Costi e Investimenti: La Parola d’Ordine è Cautela
I costi legati alla transizione verso reti più sicure non sono da sottovalutare. Gli operatori, specialmente quelli più piccoli che utilizzano tecnologie cinesi, potrebbero dover affrontare spese significative. Alessandro Gropelli, direttore generale di Connect Europe, mette in guardia sul fatto che il Cybersecurity Act, così come è proposto, può aggravare la già difficile situazione finanziaria degli operatori. Tuttavia, investire nella sicurezza delle reti non deve essere visto come un peso, ma piuttosto come una misura preventiva necessaria: i risparmi a lungo termine superano di gran lunga i costi iniziali.
Esempi come quello di BT nel Regno Unito dimostrano che la sostituzione di infrastrutture ad alto rischio può essere gestita con un impatto economico limitato: solo il 2,4% delle spese in conto capitale annuale è andato a coprire questo aspetto. Per di più, si stima che il 70% delle reti 5G nell’UE sia stato sviluppato da fornitori locali come Ericsson e Nokia, il che significa che gran parte del settore sarà meno colpita dalle nuove normative.

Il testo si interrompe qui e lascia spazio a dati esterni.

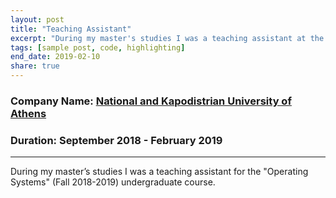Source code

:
 ```yaml
---
layout: post
title: "Teaching Assistant"
excerpt: "During my master's studies I was a teaching assistant at the Department of Informatics and Telecommunications of the University of Athens."
tags: [sample post, code, highlighting]
end_date: 2019-02-10
share: true
---
```


### Company Name: [National and Kapodistrian University of Athens](https://en.uoa.gr/)

### Duration: September 2018 - February 2019

---

During my master’s studies I was a teaching assistant for the "Operating Systems" (Fall 2018-2019) undergraduate course.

Le PMI e Gli Operatori Meno Grandi: Un Problema Sottovalutato
Nonostante l’attenzione si concentri spesso sui grandi operatori, le piccole e medie imprese nel settore delle telecomunicazioni non sono esenti dai rischi. Secondo l’Associazione Italiana Internet Provider (AIIP), gli operatori di medie dimensioni hanno investito circa 300 milioni di euro in hardware cinese negli ultimi cinque anni. La sostituzione di questi impianti potrebbe costare fino a 1 miliardo di euro entro tre anni, un onere che molte aziende potrebbero faticare a sostenere.
Conclusione: Verso una Sicurezza Sostenibile
In questo scenario complicato, il futuro della cybersicurezza in Europa dipende dalla capacità di trovare un equilibrio tra necessità di sicurezza e sostenibilità economica. Gli operatori italiani e europei devono essere preparati a investire in infrastrutture sicure, non solo per rispettare le normative emergenti, ma anche per garantire servizi affidabili e resilienza a lungo termine. La sfida è grande, ma l’importanza della sovranità digitale e della sicurezza informatica non può essere mai sottovalutata.